Auteur(s) : Émilie Dallongeville*, Sacha Brévault**, Gwenola Touzot-Jourde***

Fonctions :
*Oniris Nantes
Atlanpôle La Chantrerie
route de Gachet
CS 40706
44307 Nantes Cedex 3
**3, rue des Planches,
50300 Saint-Jean-de-la-Haize
***Oniris Nantes
Atlanpôle La Chantrerie
route de Gachet
CS 40706
44307 Nantes Cedex 3

La thérapie par le laser semble prometteuse chez le cheval. Cet article présente les principes de base de l’action thérapeutique de ce procédé, la photobiomodulation.

L’utilisation du laser thérapeutique est un sujet émergent en pratique équine. Cet article se propose de faire le point sur les données publiées dans toutes les espèces afin de comprendre le fonctionnement et les indications de la photobiomodulation. Plus de mille publications étayent ainsi les propriétés photochimiques du laser, dont la majorité prend pour modèle l’homme ou les animaux de laboratoire. Les propriétés électromécanique, photo-ablative et thermique du laser qui lui confèrent son utilisation chirurgicale ne sont pas traitées ici (tableau 1).

Caractéristiques de la lumière

La lumière possède une double nature, ondulatoire et corpusculaire. Selon la longueur d’onde qui la caractérise, la lumière possède un nom et une énergie différentes (figure 1).

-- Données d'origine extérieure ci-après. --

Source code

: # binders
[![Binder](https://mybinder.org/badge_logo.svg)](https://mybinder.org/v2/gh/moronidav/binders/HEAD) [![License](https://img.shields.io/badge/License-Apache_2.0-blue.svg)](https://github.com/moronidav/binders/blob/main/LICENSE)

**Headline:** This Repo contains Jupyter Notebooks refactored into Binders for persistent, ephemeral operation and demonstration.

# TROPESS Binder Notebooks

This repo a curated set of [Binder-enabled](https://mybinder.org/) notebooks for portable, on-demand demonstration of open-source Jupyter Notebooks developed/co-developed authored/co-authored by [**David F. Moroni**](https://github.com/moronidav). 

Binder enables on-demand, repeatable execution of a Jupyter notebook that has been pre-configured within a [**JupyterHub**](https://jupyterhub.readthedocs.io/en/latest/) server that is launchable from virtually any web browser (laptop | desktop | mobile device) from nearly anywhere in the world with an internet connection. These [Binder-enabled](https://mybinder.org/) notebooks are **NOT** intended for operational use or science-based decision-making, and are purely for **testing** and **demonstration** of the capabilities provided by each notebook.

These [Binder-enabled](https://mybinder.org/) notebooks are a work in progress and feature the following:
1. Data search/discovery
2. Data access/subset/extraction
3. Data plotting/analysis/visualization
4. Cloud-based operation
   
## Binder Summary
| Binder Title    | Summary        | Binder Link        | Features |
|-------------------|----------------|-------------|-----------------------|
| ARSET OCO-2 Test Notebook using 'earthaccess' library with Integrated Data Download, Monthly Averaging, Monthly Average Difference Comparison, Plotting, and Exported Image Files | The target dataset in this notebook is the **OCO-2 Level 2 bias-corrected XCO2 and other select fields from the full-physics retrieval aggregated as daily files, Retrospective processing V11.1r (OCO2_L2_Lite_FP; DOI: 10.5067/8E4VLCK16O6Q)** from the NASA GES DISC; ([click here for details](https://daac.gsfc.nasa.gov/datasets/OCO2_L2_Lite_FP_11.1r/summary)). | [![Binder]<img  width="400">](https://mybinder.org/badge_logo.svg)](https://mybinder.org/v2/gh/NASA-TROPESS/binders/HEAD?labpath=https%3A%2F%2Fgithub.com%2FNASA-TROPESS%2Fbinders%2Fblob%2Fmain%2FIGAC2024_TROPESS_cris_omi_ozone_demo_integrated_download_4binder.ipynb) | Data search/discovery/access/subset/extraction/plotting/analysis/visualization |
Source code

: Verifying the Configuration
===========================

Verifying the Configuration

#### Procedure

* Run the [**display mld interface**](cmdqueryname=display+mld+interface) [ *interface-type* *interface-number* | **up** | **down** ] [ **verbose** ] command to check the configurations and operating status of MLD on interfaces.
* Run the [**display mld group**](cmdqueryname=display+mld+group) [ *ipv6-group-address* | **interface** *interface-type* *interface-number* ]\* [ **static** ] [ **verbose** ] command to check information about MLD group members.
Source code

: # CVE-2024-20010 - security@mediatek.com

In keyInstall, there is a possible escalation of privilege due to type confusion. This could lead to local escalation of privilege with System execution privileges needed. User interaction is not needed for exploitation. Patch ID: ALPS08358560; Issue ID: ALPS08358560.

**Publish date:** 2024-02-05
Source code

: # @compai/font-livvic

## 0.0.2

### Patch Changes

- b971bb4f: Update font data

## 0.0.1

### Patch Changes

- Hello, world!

Caractéristiques d’un laser : comment décoder la notice et les publications

Tout traitement laser quelle que soit sa finalité est caractérisé par :

– sa longueur d’onde en nanomètres (nm) : est comprise généralement dans le rouge et le proche infrarouge ;

– son énergie en joules (J) : quantité de photons reçus par la cible durant le traitement, donc à l’énergie dont ils sont vecteurs ;

– le temps d’exposition en secondes (s) : durée d’irradiation de la cible. En mode pulsé, il correspond à la somme des durées de chaque impulsion. Son choix dépend de l’indication pour laquelle le laser est utilisé (profondeur des tissus notamment) et des paramètres propres à celui-ci (mode, puissance, etc.) ;

– la surface d’exposition en centimètres carrés : surface irradiée en cours de traitement. Elle dépend de la forme du faisceau, de sa divergence et de la distance séparant le laser de sa cible ;

– sa puissance en watts (W) : quantité de joules reçus par seconde. Elle dépend du mode utilisé : en mode pulsé, la notion de puissance instantanée diffère de celle de puissance moyenne. C’est à la puissance instantanée qu’il convient de se référer pour anticiper le type d’action provoqué ;

– sa fluence (J/cm2) : elle est aussi appelée densité d’énergie ou dose ;

– son irradiance (W/cm2) : puissance délivrée par unité de surface. Elle est aussi appelée densité de puissance ou éclairement énergétique ;

– son mode d’émission : il existe deux types d’émission de la lumière : pulsé ou continu. L’émission continue permet de délivrer une quantité constante d’énergie au cours du temps, donc une puissance homogène sur toute la durée du traitement. L’émission pulsée délivre des pulses de très courte durée (de l’ordre de la milliseconde), mais de puissance instantanée très importante. Certains lasers sont capables d’émettre alternativement en mode continu et en mode pulsé ;

– son faisceau (forme, profil et divergence) : la forme est propre au type de laser utilisé, et peut être circulaire (HeNe), ovale (diode) ou rectangulaire. En règle générale, la densité de photons est maximale au centre du faisceau et minimale en périphérie. Cette répartition est de type gaussien. La divergence, elle, quantifie la différence entre le parallélisme parfait théorique des ondes et la réalité du laser. Elle permet de prédire l’augmentation du diamètre des tâches (= projections du laser sur la surface cible) en fonction de l’éloignement qui existe entre le laser et le tissu traité [10bis].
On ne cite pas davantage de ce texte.